Send well wishes to the Edwards on website, get email back asking for a contribution

What he says:

First of all, there’s not a single person in America that should vote for me because Elizabeth has cancer. Not a one. If you’re considering doing it, don’t do it. Do not vote for us because you feel some sympathy or compassion for us. That would be an enormous mistake. The vote for the presidency is far too important for any of those things to influence it.

What he does:

When you visit the John Edwards for President Web site, you’re invited to send a sympathy note to the Edwardses. And tens of thousands of well wishers have done so since that heart-wrenching news conference two weeks ago at which Elizabeth Edwards courageously discussed her incurable cancer.

What those well wishers get in return — e-mail messages soliciting contributions to Edwards’s campaign.

Visitors to the Edwards site who choose to “send a note to Elizabeth and John” are first taken to a heartfelt letter from the candidate that was written the day after he learned that his wife’s cancer had returned. Edwards thanks readers for their “prayers and wishes,” vows that he and Elizabeth will “keep a positive attitude always look for the silver lining” and declares that “our campaign goes on and it goes on strongly.”

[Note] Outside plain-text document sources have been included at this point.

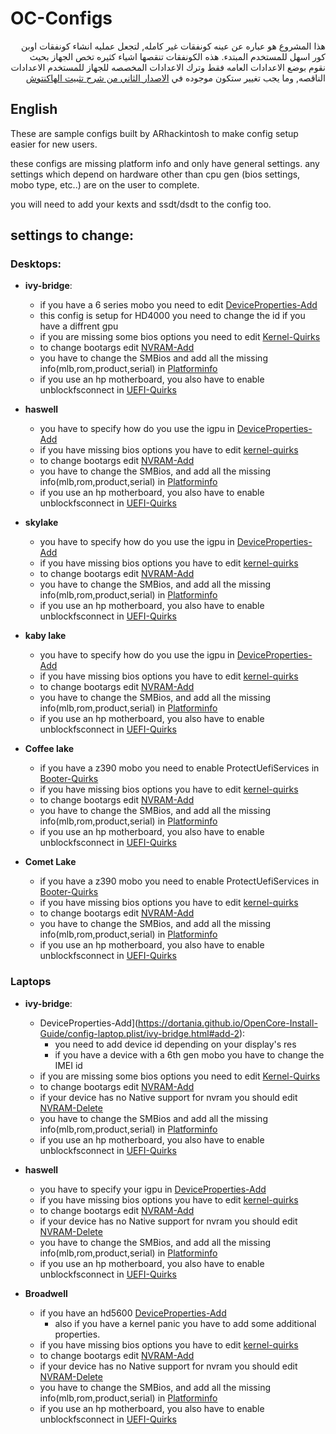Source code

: # OC-Configs
<div dir="rtl">

هذا المشروع هو عباره عن عينه كونفقات غير كامله, لتجعل عمليه انشاء كونفقات اوبن كور اسهل للمستخدم المبتدء.
هذه الكونفقات تنقصها اشياء كثيره تخص الجهاز 
بحيث نقوم بوضع الاعدادات العامه فقط وترك الاعدادات المخصصه للجهاز للمستخدم
الاعدادات الناقصه, وما يجب تغيير ستكون موجوده في [الاصدار الثاني من شرح تثبيت الهاكنتوش](https://github.com/ARhackintosh/ARtutorial)

</div>

## English
These are sample configs built by ARhackintosh to make config setup easier for new users.

these configs are missing platform info and only have general settings.
any settings which depend on hardware other than cpu gen (bios settings, mobo type, etc..) are on the user to complete.

you will need to add your kexts and ssdt/dsdt to the config too.

## settings to change:

### Desktops:
- **ivy-bridge**:
    - if you have a 6 series mobo you need to edit [DeviceProperties-Add](https://dortania.github.io/OpenCore-Install-Guide/config.plist/ivy-bridge.html#add-2)
    - this config is setup for HD4000 you need to change the id if you have a diffrent gpu
    - if you are missing some bios options you need to edit [Kernel-Quirks](https://dortania.github.io/OpenCore-Install-Guide/config.plist/ivy-bridge.html#quirks-3)
    - to change bootargs edit [NVRAM-Add](https://dortania.github.io/OpenCore-Install-Guide/config.plist/ivy-bridge.html#add-4)
    - you have to change the SMBios and add all the missing info(mlb,rom,product,serial) in [Platforminfo](https://dortania.github.io/OpenCore-Install-Guide/config.plist/ivy-bridge.html#platforminfo)
    - if you use an hp motherboard, you also have to enable unblockfsconnect in [UEFI-Quirks](https://dortania.github.io/OpenCore-Install-Guide/config.plist/ivy-bridge.html#quirks-4)

- **haswell**
    - you have to specify how do you use the igpu in [DeviceProperties-Add](https://dortania.github.io/OpenCore-Install-Guide/config.plist/haswell.html#add-2)
    - if you have missing bios options you have to edit [kernel-quirks](https://dortania.github.io/OpenCore-Install-Guide/config.plist/haswell.html#add-2)
    - to change bootargs edit [NVRAM-Add](https://dortania.github.io/OpenCore-Install-Guide/config.plist/haswell.html#add-4)
    - you have to change the SMBios, and add all the missing info(mlb,rom,product,serial) in [Platforminfo](https://dortania.github.io/OpenCore-Install-Guide/config.plist/haswell.html#platforminfo)
    - if you use an hp motherboard, you also have to enable unblockfsconnect in [UEFI-Quirks](https://dortania.github.io/OpenCore-Install-Guide/config.plist/haswell.html#quirks-4)

- **skylake**
    - you have to specify how do you use the igpu in [DeviceProperties-Add](https://dortania.github.io/OpenCore-Install-Guide/config.plist/skylake.html#add-2)
    - if you have missing bios options you have to edit [kernel-quirks](https://dortania.github.io/OpenCore-Install-Guide/config.plist/skylake.html#add-2)
    - to change bootargs edit [NVRAM-Add](https://dortania.github.io/OpenCore-Install-Guide/config.plist/skylake.html#add-4)
    - you have to change the SMBios, and add all the missing info(mlb,rom,product,serial) in [Platforminfo](https://dortania.github.io/OpenCore-Install-Guide/config.plist/skylake.html#platforminfo)
    - if you use an hp motherboard, you also have to enable unblockfsconnect in [UEFI-Quirks](https://dortania.github.io/OpenCore-Install-Guide/config.plist/skylake.html#quirks-4)

- **kaby lake**
    - you have to specify how do you use the igpu in [DeviceProperties-Add](https://dortania.github.io/OpenCore-Install-Guide/config.plist/kaby-lake.html#add-2)
    - if you have missing bios options you have to edit [kernel-quirks](https://dortania.github.io/OpenCore-Install-Guide/config.plist/kaby-lake.html#add-2)
    - to change bootargs edit [NVRAM-Add](https://dortania.github.io/OpenCore-Install-Guide/config.plist/kaby-lake.html#add-4)
    - you have to change the SMBios, and add all the missing info(mlb,rom,product,serial) in [Platforminfo](https://dortania.github.io/OpenCore-Install-Guide/config.plist/kaby-lake.html#platforminfo)
    - if you use an hp motherboard, you also have to enable unblockfsconnect in [UEFI-Quirks](https://dortania.github.io/OpenCore-Install-Guide/config.plist/kaby-lake.html#quirks-4)

- **Coffee lake**
    - if you have a z390 mobo you need to enable ProtectUefiServices in [Booter-Quirks](https://dortania.github.io/OpenCore-Install-Guide/config.plist/coffee-lake.html#quirks-2)
    - if you have missing bios options you have to edit [kernel-quirks](https://dortania.github.io/OpenCore-Install-Guide/config.plist/coffee-lake.html#add-2)
    - to change bootargs edit [NVRAM-Add](https://dortania.github.io/OpenCore-Install-Guide/config.plist/coffee-lake.html#add-4)
    - you have to change the SMBios, and add all the missing info(mlb,rom,product,serial) in [Platforminfo](https://dortania.github.io/OpenCore-Install-Guide/config.plist/coffee-lake.html#platforminfo)
    - if you use an hp motherboard, you also have to enable unblockfsconnect in [UEFI-Quirks](https://dortania.github.io/OpenCore-Install-Guide/config.plist/coffee-lake.html#quirks-4)

- **Comet Lake**
    - if you have a z390 mobo you need to enable ProtectUefiServices in [Booter-Quirks](https://dortania.github.io/OpenCore-Install-Guide/config.plist/coffee-lake.html#quirks-2)
    - if you have missing bios options you have to edit [kernel-quirks](https://dortania.github.io/OpenCore-Install-Guide/config.plist/coffee-lake.html#add-2)
    - to change bootargs edit [NVRAM-Add](https://dortania.github.io/OpenCore-Install-Guide/config.plist/coffee-lake.html#add-4)
    - you have to change the SMBios, and add all the missing info(mlb,rom,product,serial) in [Platforminfo](https://dortania.github.io/OpenCore-Install-Guide/config.plist/coffee-lake.html#platforminfo)
    - if you use an hp motherboard, you also have to enable unblockfsconnect in [UEFI-Quirks](https://dortania.github.io/OpenCore-Install-Guide/config.plist/coffee-lake.html#quirks-4)

### Laptops

- **ivy-bridge**:
    - DeviceProperties-Add](https://dortania.github.io/OpenCore-Install-Guide/config-laptop.plist/ivy-bridge.html#add-2):
        - you need to add device id depending on your display's res
        - if you have a device with a 6th gen mobo you have to change the IMEI id
    - if you are missing some bios options you need to edit [Kernel-Quirks](https://dortania.github.io/OpenCore-Install-Guide/config-laptop.plist/ivy-bridge.html#quirks-3)
    - to change bootargs edit [NVRAM-Add](https://dortania.github.io/OpenCore-Install-Guide/config-laptop.plist/ivy-bridge.html#add-4)
    - if your device has no Native support for nvram you should edit [NVRAM-Delete](https://dortania.github.io/OpenCore-Install-Guide/config-laptop.plist/ivy-bridge.html#delete-3)
    - you have to change the SMBios and add all the missing info(mlb,rom,product,serial) in [Platforminfo](https://dortania.github.io/OpenCore-Install-Guide/config-laptop.plist/ivy-bridge.html#platforminfo)
    - if you use an hp motherboard, you also have to enable unblockfsconnect in [UEFI-Quirks](https://dortania.github.io/OpenCore-Install-Guide/config-laptop.plist/ivy-bridge.html#quirks-4)

- **haswell**
    - you have to specify your igpu in [DeviceProperties-Add](https://dortania.github.io/OpenCore-Install-Guide/config-laptop.plist/haswell.html#add-2)
    - if you have missing bios options you have to edit [kernel-quirks](https://dortania.github.io/OpenCore-Install-Guide/config-laptop.plist/haswell.html#quirks-3)
    - to change bootargs edit [NVRAM-Add](https://dortania.github.io/OpenCore-Install-Guide/config-laptop.plist/haswell.html#add-4)
    - if your device has no Native support for nvram you should edit [NVRAM-Delete](https://dortania.github.io/OpenCore-Install-Guide/config-laptop.plist/haswell.html#delete-3)
    - you have to change the SMBios, and add all the missing info(mlb,rom,product,serial) in [Platforminfo](https://dortania.github.io/OpenCore-Install-Guide/config-laptop.plist/haswell.html#platforminfo)
    - if you use an hp motherboard, you also have to enable unblockfsconnect in [UEFI-Quirks](https://dortania.github.io/OpenCore-Install-Guide/config-laptop.plist/haswell.html#quirks-4)

- **Broadwell**
    - if you have an hd5600 [DeviceProperties-Add](https://dortania.github.io/OpenCore-Install-Guide/config-laptop.plist/broadwell.html#add-2)
        - also if you have a kernel panic you have to add some additional properties.
    - if you have missing bios options you have to edit [kernel-quirks](https://dortania.github.io/OpenCore-Install-Guide/config-laptop.plist/broadwell.html#quirks-3)
    - to change bootargs edit [NVRAM-Add](https://dortania.github.io/OpenCore-Install-Guide/config-laptop.plist/broadwell.html#add-4)
    - if your device has no Native support for nvram you should edit [NVRAM-Delete](https://dortania.github.io/OpenCore-Install-Guide/config-laptop.plist/broadwell.html#delete-3)
    - you have to change the SMBios, and add all the missing info(mlb,rom,product,serial) in [Platforminfo](https://dortania.github.io/OpenCore-Install-Guide/config-laptop.plist/broadwell.html#platforminfo)
    - if you use an hp motherboard, you also have to enable unblockfsconnect in [UEFI-Quirks](https://dortania.github.io/OpenCore-Install-Guide/config-laptop.plist/broadwell.html#quirks-4)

Anyone who then chooses to send a note of sympathy to the Edwardses — and, thus, provide his or her e-mail address — automatically becomes part of the Edwards campaign’s online e-mail database, a list that is crucial to any campaign’s ability to raise vast amounts of money over the Internet.

Very clever, Mr. Edwards. And also very tacky.

I continue to pray for the Edwards family, especially Elizabeth, because she is facing an uphill battle – an unwinnable one – with her cancer. But I feel little else but contempt for candidate Edwards, who has proven once again that nothing is off limits in terms of what he will do and say in order to try and get elected.